(Stored data entries)
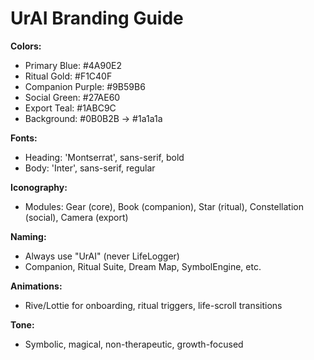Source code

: # UrAI Branding Guide

**Colors:**  
- Primary Blue: #4A90E2  
- Ritual Gold: #F1C40F  
- Companion Purple: #9B59B6  
- Social Green: #27AE60  
- Export Teal: #1ABC9C  
- Background: #0B0B2B → #1a1a1a

**Fonts:**  
- Heading: 'Montserrat', sans-serif, bold  
- Body: 'Inter', sans-serif, regular

**Iconography:**  
- Modules: Gear (core), Book (companion), Star (ritual), Constellation (social), Camera (export)

**Naming:**  
- Always use "UrAI" (never LifeLogger)
- Companion, Ritual Suite, Dream Map, SymbolEngine, etc.

**Animations:**  
- Rive/Lottie for onboarding, ritual triggers, life-scroll transitions

**Tone:**  
- Symbolic, magical, non-therapeutic, growth-focused
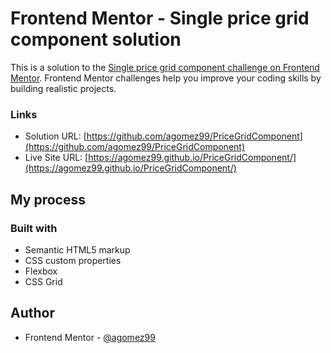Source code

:# Frontend Mentor - Single price grid component solution

This is a solution to the [Single price grid component challenge on Frontend Mentor](https://www.frontendmentor.io/challenges/single-price-grid-component-5ce41129d0ff452fec5abbbc). Frontend Mentor challenges help you improve your coding skills by building realistic projects. 


### Links

- Solution URL: [https://github.com/agomez99/PriceGridComponent](https://github.com/agomez99/PriceGridComponent)
- Live Site URL: [https://agomez99.github.io/PriceGridComponent/](https://agomez99.github.io/PriceGridComponent/)

## My process

### Built with

- Semantic HTML5 markup
- CSS custom properties
- Flexbox
- CSS Grid


## Author
- Frontend Mentor - [@agomez99](https://www.frontendmentor.io/profile/agomez99)

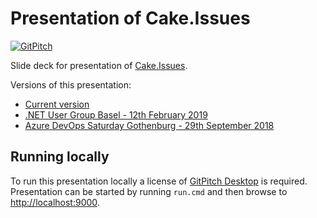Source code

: # Presentation of Cake.Issues

[![GitPitch](https://gitpitch.com/assets/badge.svg)](https://gitpitch.com/pascalberger/Cake.Issues-Presentation)

Slide deck for presentation of [Cake.Issues](https://cake-contrib.github.io/Cake.Issues.Website).

Versions of this presentation:

* [Current version](https://gitpitch.com/pascalberger/Cake.Issues-Presentation)
* [.NET User Group Basel - 12th February 2019](https://gitpitch.com/pascalberger/Cake.Issues-Presentation/20190212-dotnet-usergroup-basel)
* [Azure DevOps Saturday Gothenburg - 29th September 2018](https://gitpitch.com/pascalberger/Cake.Issues-Presentation/20180929-azure-devops-saturday-gothenburg)

## Running locally

To run this presentation locally a license of [GitPitch Desktop] is required.
Presentation can be started by running `run.cmd` and then browse to [http://localhost:9000].

[GitPitch Desktop]: https://gitpitch.com/desktop
[http://localhost:9000]: http://localhost:9000
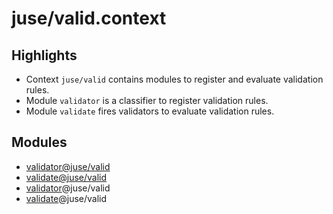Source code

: # juse/valid.context

## Highlights

* Context `juse/valid` contains modules to register and evaluate validation rules.
* Module `validator` is a classifier to register validation rules.
* Module `validate` fires validators to evaluate validation rules.

## Modules

* [validator@juse/valid](../juse/valid/validator)
* [validate@juse/valid](../juse/valid/validate)
* [validator]@juse/valid
* [validate][]@juse/valid

[validator]: ../juse/valid/validator.md
[validate]: ../juse/valid/validate.md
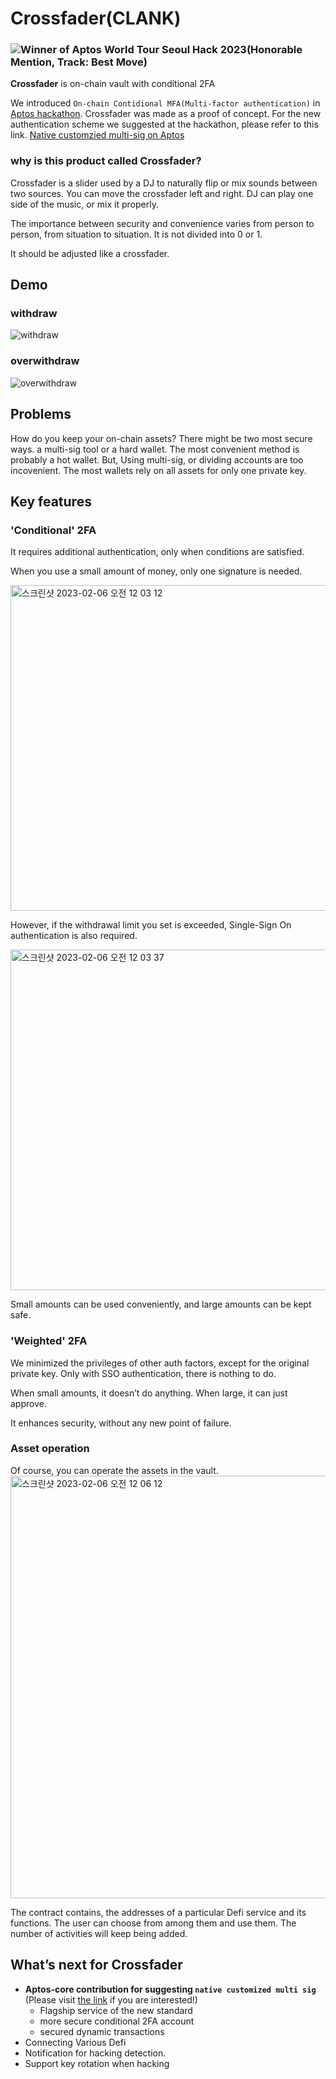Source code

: # Crossfader(CLANK)
### ![Winner of Aptos World Tour Seoul Hack 2023(Honorable Mention, Track: Best Move)](https://aptosfoundation.org/currents/aptos-world-tour-seoul-hack-recap-2023)
**Crossfader** is on-chain vault with conditional 2FA

We introduced `On-chain Contidional MFA(Multi-factor authentication)` in [Aptos hackathon](https://aptosfoundation.org/currents/aptos-world-tour-hackathon-seoul-2023). Crossfader was made as a proof of concept. For the new authentication scheme we suggested at the hackathon, please refer to this link. [Native customzied multi-sig on Aptos](https://github.com/team-clank/crossfader/blob/main/CUSTOMIZED-MULTI-SIG.md)

### why is this product called Crossfader?
Crossfader is a slider used by a DJ to naturally flip or mix sounds between two sources. You can move the crossfader left and right. DJ can play one side of the music, or mix it properly.

The importance between security and convenience varies from person to person, from situation to situation. It is not divided into 0 or 1.

It should be adjusted like a crossfader.

## Demo

### withdraw

![withdraw](https://user-images.githubusercontent.com/48384542/217027649-4d90c15c-6522-45ed-a225-0d82a8eb7258.gif)

### overwithdraw

![overwithdraw](https://user-images.githubusercontent.com/48384542/217027589-0b8c1142-3e0e-414f-a55d-10d8af03da2c.gif)

## Problems

How do you keep your on-chain assets? There might be two most secure ways. a multi-sig tool or a hard wallet. The most convenient method is probably a hot wallet. But, Using multi-sig, or dividing accounts are too incovenient. The most wallets rely on all assets for only one private key.

## Key features

### 'Conditional' 2FA

It requires additional authentication, only when conditions are satisfied.

When you use a small amount of money, only one signature is needed.

<img width="521" alt="스크린샷 2023-02-06 오전 12 03 12" src="https://user-images.githubusercontent.com/26621762/216827189-f3329196-5739-4504-8467-cf6b6a4b8a69.png">

However, if the withdrawal limit you set is exceeded, Single-Sign On authentication is also required.

<img width="545" alt="스크린샷 2023-02-06 오전 12 03 37" src="https://user-images.githubusercontent.com/26621762/216827211-c4c56f75-a0ef-46e4-af89-4a1fcbeb4d16.png">

Small amounts can be used conveniently, and large amounts can be kept safe.

### 'Weighted' 2FA

We minimized the privileges of other auth factors, except for the original private key.
Only with SSO authentication, there is nothing to do.

When small amounts, it doesn’t do anything.
When large, it can just approve.

It enhances security, without any new point of failure.

### Asset operation

Of course, you can operate the assets in the vault.
<img width="676" alt="스크린샷 2023-02-06 오전 12 06 12" src="https://user-images.githubusercontent.com/26621762/216827364-b74391d5-1ce3-40cc-bc65-7ab0256c2715.png">

The contract contains, the addresses of a particular Defi service and its functions. The user can choose from among them and use them.
The number of activities will keep being added.

## What’s next for Crossfader

- **Aptos-core contribution for suggesting `native customized multi sig`** (Please visit [the link](https://github.com/team-clank/crossfader/blob/main/CUSTOMIZED-MULTI-SIG.md) if you are interested!)
  - Flagship service of the new standard
  - more secure conditional 2FA account
  - secured dynamic transactions
- Connecting Various Defi
- Notification for hacking detection.
- Support key rotation when hacking
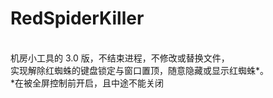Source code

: # RedSpiderKiller<br>
<br>
机房小工具的 3.0 版，不结束进程，不修改或替换文件，<br>
实现解除红蜘蛛的键盘锁定与窗口置顶，随意隐藏或显示红蜘蛛*。<br>
*在被全屏控制前开启，且中途不能关闭<br>
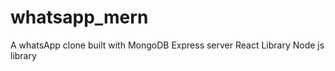 # whatsapp_mern

A whatsApp clone built with 
 MongoDB
 Express server
 React Library
 Node js library
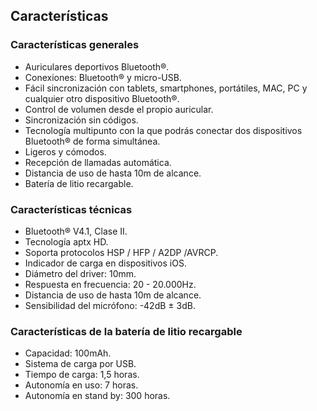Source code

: ## Características

### Características generales

* Auriculares deportivos Bluetooth®.
* Conexiones: Bluetooth® y micro-USB.
* Fácil sincronización con tablets, smartphones, portátiles, MAC, PC y cualquier otro dispositivo Bluetooth®.
* Control de volumen desde el propio auricular.
* Sincronización sin códigos.
* Tecnología multipunto con la que podrás conectar dos dispositivos Bluetooth® de forma simultánea.
* Ligeros y cómodos.
* Recepción de llamadas automática.
* Distancia de uso de hasta 10m de alcance.
* Batería de litio recargable.

### Características técnicas

*	Bluetooth® V4.1, Clase II.
*	Tecnología aptx HD.
*	Soporta protocolos HSP / HFP / A2DP /AVRCP.
*	Indicador de carga en dispositivos iOS.
*	Diámetro del driver: 10mm.
*	Respuesta en frecuencia: 20 - 20.000Hz.
*	Distancia de uso de hasta 10m de alcance.
*	Sensibilidad del micrófono: -42dB ± 3dB.

### Características de la batería de litio recargable

*	Capacidad: 100mAh.
*	Sistema de carga por USB.
*	Tiempo de carga: 1,5 horas.
*	Autonomía en uso: 7 horas.
*	Autonomía en stand by: 300 horas.
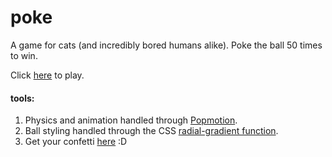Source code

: # poke
A game for cats (and incredibly bored humans alike). Poke the ball 50 times to win. 

Click [here](http://poke.jackrzhang.com) to play.

#### tools:
1. Physics and animation handled through [Popmotion](https://github.com/Popmotion/popmotion).
2. Ball styling handled through the CSS [radial-gradient function](https://developer.mozilla.org/en-US/docs/Web/CSS/radial-gradient).
3. Get your confetti [here](http://jsfiddle.net/vxP5q/61/?utm_source=website&utm_medium=embed&utm_campaign=vxP5q) :D




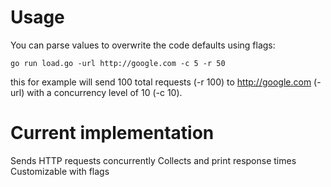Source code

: # Usage
You can parse values to overwrite the code defaults using flags:

`go run load.go -url http://google.com -c 5 -r 50`

this for example will send 100 total requests (-r 100) to http://google.com (-url) with a concurrency level of 10 (-c 10).

# Current implementation

Sends HTTP requests concurrently
Collects and print response times
Customizable with flags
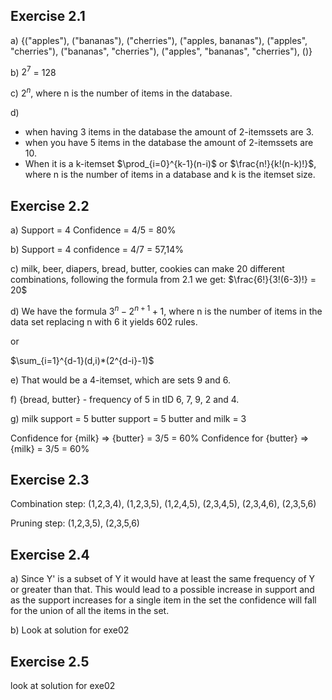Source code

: ## Exercise 2.1
a) {("apples"), ("bananas"), ("cherries"), ("apples, bananas"), ("apples", "cherries"), ("bananas", "cherries"), ("apples", "bananas", "cherries"), ()}

b) $2^7$ = 128


c) $2^n$, where n is the number of items in the database.

d) 
- when having 3 items in the database the amount of 2-itemssets are 3.
- when you have 5 items in the database the amount of 2-itemssets are 10.
- When it is a k-itemset  $\prod_{i=0}^{k-1}(n-i)$ or $\frac{n!}{k!(n-k)!}$, where n is the number of items in a database and k is the itemset size.

## Exercise 2.2
a) 
Support = 4
Confidence = 4/5 = 80%

b)
Support = 4 
confidence = 4/7 = 57,14%

c)
milk, beer, diapers, bread, butter, cookies
can make 20 different combinations, following the formula from 2.1 we get:
$\frac{6!}{3!(6-3)!} = 20$



d)
We have the formula $3^n - 2^{n+1} + 1$, where n is the number of items in the data set replacing n with 6 it yields 602 rules.

or 

$\sum_{i=1}^{d-1}(d,i)*(2^{d-i}-1)$

e)
That would be a 4-itemset, which are sets 9 and 6.

f)
{bread, butter} - frequency of 5 in tID 6, 7, 9, 2 and 4.

g)
milk support = 5
butter support = 5
butter and milk = 3

Confidence for {milk} => {butter} = 3/5 = 60%
Confidence for {butter} => {milk} = 3/5 = 60%


## Exercise 2.3
Combination step: 
(1,2,3,4), (1,2,3,5), (1,2,4,5), (2,3,4,5), (2,3,4,6), (2,3,5,6)

Pruning step:
(1,2,3,5), (2,3,5,6)

## Exercise 2.4
a)
Since Y' is a subset of Y it would have at least the same frequency of Y or greater than that. This would lead to a possible increase in support and as the support increases for a single item in the set the confidence will fall for the union of all the items in the set.

b)
Look at solution for exe02

## Exercise 2.5
look at solution for exe02

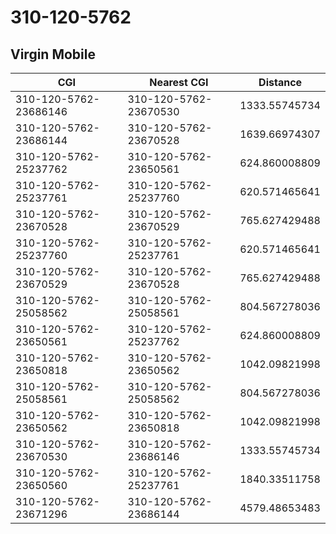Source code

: # 310-120-5762
## Virgin Mobile


| CGI | Nearest CGI | Distance |
|-----|-------------|----------|
| 310-120-5762-23686146 | 310-120-5762-23670530 | 1333.55745734 |
| 310-120-5762-23686144 | 310-120-5762-23670528 | 1639.66974307 |
| 310-120-5762-25237762 | 310-120-5762-23650561 | 624.860008809 |
| 310-120-5762-25237761 | 310-120-5762-25237760 | 620.571465641 |
| 310-120-5762-23670528 | 310-120-5762-23670529 | 765.627429488 |
| 310-120-5762-25237760 | 310-120-5762-25237761 | 620.571465641 |
| 310-120-5762-23670529 | 310-120-5762-23670528 | 765.627429488 |
| 310-120-5762-25058562 | 310-120-5762-25058561 | 804.567278036 |
| 310-120-5762-23650561 | 310-120-5762-25237762 | 624.860008809 |
| 310-120-5762-23650818 | 310-120-5762-23650562 | 1042.09821998 |
| 310-120-5762-25058561 | 310-120-5762-25058562 | 804.567278036 |
| 310-120-5762-23650562 | 310-120-5762-23650818 | 1042.09821998 |
| 310-120-5762-23670530 | 310-120-5762-23686146 | 1333.55745734 |
| 310-120-5762-23650560 | 310-120-5762-25237761 | 1840.33511758 |
| 310-120-5762-23671296 | 310-120-5762-23686144 | 4579.48653483 |
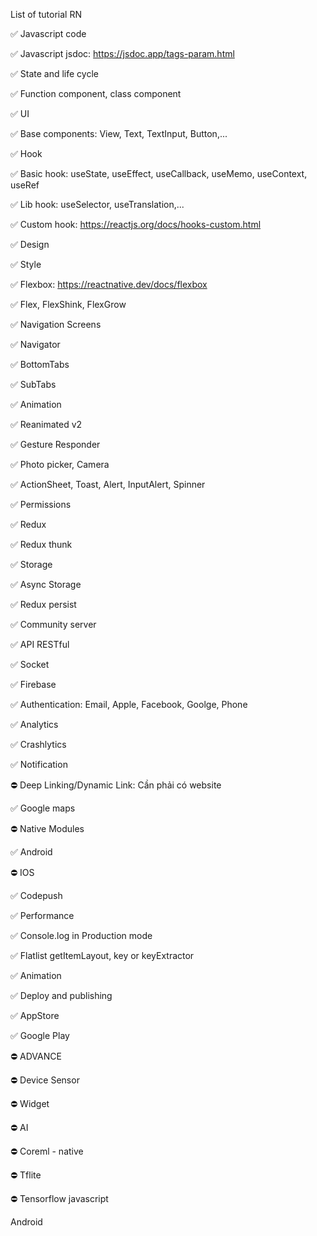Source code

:List of tutorial RN

✅ Javascript code

✅ Javascript jsdoc: https://jsdoc.app/tags-param.html

✅ State and life cycle

✅ Function component, class component

✅ UI

✅ Base components: View, Text, TextInput, Button,...

✅ Hook

✅ Basic hook: useState, useEffect, useCallback, useMemo, useContext, useRef

✅ Lib hook: useSelector, useTranslation,...

✅ Custom hook: https://reactjs.org/docs/hooks-custom.html

✅ Design

✅ Style

✅ Flexbox: https://reactnative.dev/docs/flexbox

✅ Flex, FlexShink, FlexGrow

✅ Navigation Screens

✅ Navigator

✅ BottomTabs

✅ SubTabs

✅ Animation

✅ Reanimated v2

✅ Gesture Responder

✅ Photo picker, Camera

✅ ActionSheet, Toast, Alert, InputAlert, Spinner

✅ Permissions

✅ Redux

✅ Redux thunk

✅ Storage

✅ Async Storage

✅ Redux persist

✅ Community server

✅ API RESTful

✅ Socket

✅ Firebase

✅ Authentication: Email, Apple, Facebook, Goolge, Phone

✅ Analytics

✅ Crashlytics

✅ Notification

⛔️ Deep Linking/Dynamic Link: Cần phải có website

✅ Google maps

⛔️ Native Modules

✅ Android

⛔️ IOS

✅ Codepush

✅ Performance

✅ Console.log in Production mode

✅ Flatlist getItemLayout, key or keyExtractor

✅ Animation

✅ Deploy and publishing

✅ AppStore

✅ Google Play

⛔️ ADVANCE

⛔️ Device Sensor

⛔️ Widget

⛔️ AI

⛔️ Coreml - native

⛔️ Tflite

⛔️ Tensorflow javascript

Android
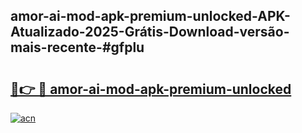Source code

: ## amor-ai-mod-apk-premium-unlocked-APK-Atualizado-2025-Grátis-Download-versão-mais-recente-#gfplu

# <h2><a href="https://ainizakaria.my?title=amor-ai-mod-apk-premium-unlocked&ref=20M">🔗👉 🔴 amor-ai-mod-apk-premium-unlocked</a></h2>

[![acn](https://github.com/user-attachments/assets/0f9c940e-d8b0-45ae-aac7-cd30a18b3e1c)](https://ainizakaria.my?title=amor-ai-mod-apk-premium-unlocked&ref=20M)


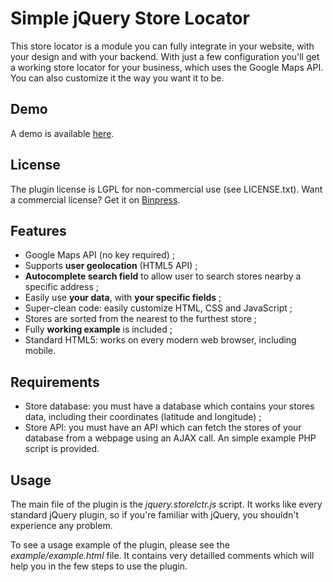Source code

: # Simple jQuery Store Locator

This store locator is a module you can fully integrate in your website, with your design and with your backend. With just a few configuration you'll get a working store locator for your business, which uses the Google Maps API. You can also customize it the way you want it to be.

## Demo

A demo is available [here](http://scastiel.github.io/jquery-store-locator/demo.html).

## License

The plugin license is LGPL for non-commercial use (see LICENSE.txt). Want a commercial license? Get it on [Binpress](http://www.binpress.com/app/simple-jquery-store-locator/2060?ad=33854).

## Features

* Google Maps API (no key required) ;
* Supports **user geolocation** (HTML5 API) ;
* **Autocomplete search field** to allow user to search stores nearby a specific address ;
* Easily use **your data**, with **your specific fields** ;
* Super-clean code: easily customize HTML, CSS and JavaScript ;
* Stores are sorted from the nearest to the furthest store ;
* Fully **working example** is included ;
* Standard HTML5: works on every modern web browser, including mobile.

## Requirements

* Store database: you must have a database which contains your stores data, including their coordinates (latitude and longitude) ;
* Store API: you must have an API which can fetch the stores of your database from a webpage using an AJAX call. An simple example PHP script is provided.

## Usage

The main file of the plugin is the *jquery.storelctr.js* script. It works like every standard jQuery plugin, so if you're familiar with jQuery, you shouldn't experience any problem.

To see a usage example of the plugin, please see the *example/example.html* file. It contains very detailled comments which will help you in the few steps to use the plugin.

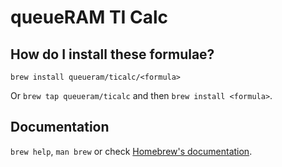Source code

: # queueRAM TI Calc

## How do I install these formulae?
`brew install queueram/ticalc/<formula>`

Or `brew tap queueram/ticalc` and then `brew install <formula>`.

## Documentation
`brew help`, `man brew` or check [Homebrew's documentation](https://docs.brew.sh).
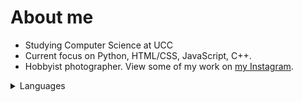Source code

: # About me

- Studying Computer Science at UCC
- Current focus on Python, HTML/CSS, JavaScript, C++.
- Hobbyist photographer. View some of my work on [my Instagram](https://www.instagram.com/matesaary/).


<details>
<summary>Languages</summary>

| Rank | Languages |
|-----:|-----------|
|     1| English   |
|     2| Hungarian |
|     3| Russian   |
|     4| German    |
</details>
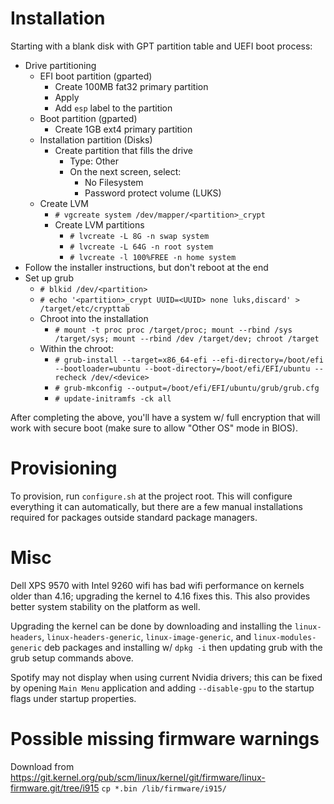 # Installation

Starting with a blank disk with GPT partition table and UEFI boot process:

* Drive partitioning
    * EFI boot partition (gparted)
        * Create 100MB fat32 primary partition
        * Apply
        * Add `esp` label to the partition
    * Boot partition (gparted)
        * Create 1GB ext4 primary partition
    * Installation partition (Disks)
        * Create partition that fills the drive
            * Type: Other
            * On the next screen, select:
                * No Filesystem
                * Password protect volume (LUKS)
    * Create LVM
        * `# vgcreate system /dev/mapper/<partition>_crypt`
        * Create LVM partitions
            * `# lvcreate -L 8G -n swap system`
            * `# lvcreate -L 64G -n root system`
            * `# lvcreate -l 100%FREE -n home system`
* Follow the installer instructions, but don't reboot at the end
* Set up grub
    * `# blkid /dev/<partition>`
    * `# echo '<partition>_crypt UUID=<UUID> none luks,discard' > /target/etc/crypttab`
    * Chroot into the installation
        * `# mount -t proc proc /target/proc; mount --rbind /sys /target/sys; mount --rbind /dev /target/dev; chroot /target`
    * Within the chroot:
        * `# grub-install --target=x86_64-efi --efi-directory=/boot/efi --bootloader=ubuntu --boot-directory=/boot/efi/EFI/ubuntu --recheck /dev/<device>`
        * `# grub-mkconfig --output=/boot/efi/EFI/ubuntu/grub/grub.cfg`
        * `# update-initramfs -ck all`

After completing the above, you'll have a system w/ full encryption that will work with secure boot (make sure to allow "Other OS" mode in BIOS).

# Provisioning

To provision, run `configure.sh` at the project root.  This will configure everything it can automatically, but there are a few manual installations required for packages outside standard package managers.

# Misc

Dell XPS 9570 with Intel 9260 wifi has bad wifi performance on kernels older than 4.16; upgrading the kernel to 4.16 fixes this.  This also provides better system stability on the platform as well.

Upgrading the kernel can be done by downloading and installing the `linux-headers`, `linux-headers-generic`, `linux-image-generic`, and `linux-modules-generic` deb packages and installing w/ `dpkg -i` then updating grub with the grub setup commands above.

Spotify may not display when using current Nvidia drivers; this can be fixed by opening `Main Menu` application and adding `--disable-gpu` to the startup flags under startup properties.

# Possible missing firmware warnings

Download from https://git.kernel.org/pub/scm/linux/kernel/git/firmware/linux-firmware.git/tree/i915
`cp *.bin /lib/firmware/i915/`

EXERCISE DESCRIPTION => When a line in the data holds the word "premium", show that line.

RESULT FOR THIS EXERCISE =>
: ## amor-ai-mod-apk-premium-unlocked-APK-Atualizado-2025-Grátis-Download-versão-mais-recente-#gfplu
# <h2><a href="https://ainizakaria.my?title=amor-ai-mod-apk-premium-unlocked&ref=20M">🔗👉 🔴 amor-ai-mod-apk-premium-unlocked</a></h2>
[![acn](https://github.com/user-attachments/assets/0f9c940e-d8b0-45ae-aac7-cd30a18b3e1c)](https://ainizakaria.my?title=amor-ai-mod-apk-premium-unlocked&ref=20M)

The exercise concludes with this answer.